- [What this task involves]
What lines in the records below include the word "label"? Return each one.

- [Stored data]
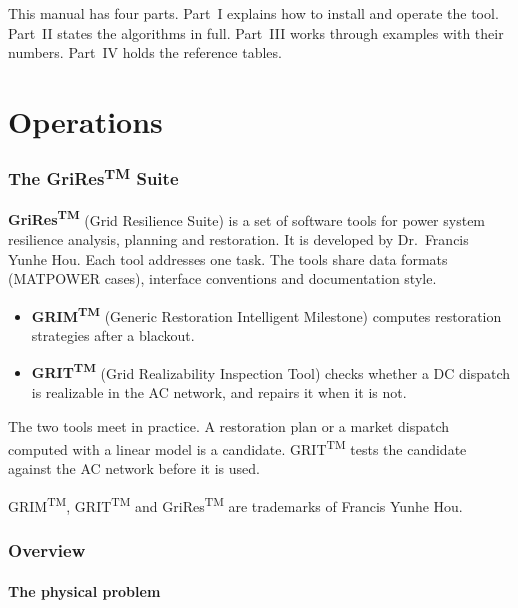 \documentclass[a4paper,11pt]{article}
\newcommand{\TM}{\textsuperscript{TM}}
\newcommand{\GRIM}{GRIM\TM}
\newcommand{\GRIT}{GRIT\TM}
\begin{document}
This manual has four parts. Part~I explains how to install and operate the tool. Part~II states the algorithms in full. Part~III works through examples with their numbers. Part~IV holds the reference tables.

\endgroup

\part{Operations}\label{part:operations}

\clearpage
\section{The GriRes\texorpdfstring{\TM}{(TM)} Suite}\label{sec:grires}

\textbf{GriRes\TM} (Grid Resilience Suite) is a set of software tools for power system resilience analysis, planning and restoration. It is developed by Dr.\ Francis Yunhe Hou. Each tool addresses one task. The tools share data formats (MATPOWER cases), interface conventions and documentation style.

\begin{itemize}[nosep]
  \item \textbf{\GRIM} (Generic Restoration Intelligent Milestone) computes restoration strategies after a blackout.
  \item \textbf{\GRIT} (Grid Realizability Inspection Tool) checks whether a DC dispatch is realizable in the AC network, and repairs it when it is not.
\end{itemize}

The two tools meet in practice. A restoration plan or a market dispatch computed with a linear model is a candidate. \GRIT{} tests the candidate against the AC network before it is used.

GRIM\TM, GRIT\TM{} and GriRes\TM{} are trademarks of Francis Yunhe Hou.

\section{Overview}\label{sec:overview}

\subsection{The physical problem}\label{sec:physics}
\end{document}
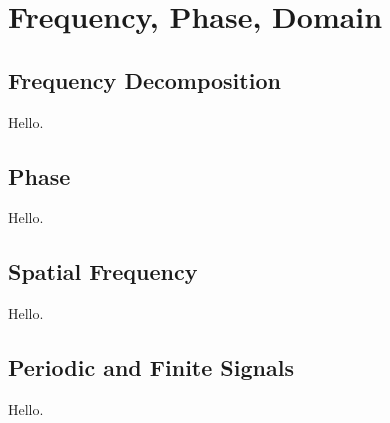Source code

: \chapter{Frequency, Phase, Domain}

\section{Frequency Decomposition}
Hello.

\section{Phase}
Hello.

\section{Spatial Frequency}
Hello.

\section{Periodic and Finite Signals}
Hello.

- [Exercise result]
\part{Operations}\label{part:operations}
\section{The GriRes\texorpdfstring{\TM}{(TM)} Suite}\label{sec:grires}
\section{Overview}\label{sec:overview}
\subsection{The physical problem}\label{sec:physics}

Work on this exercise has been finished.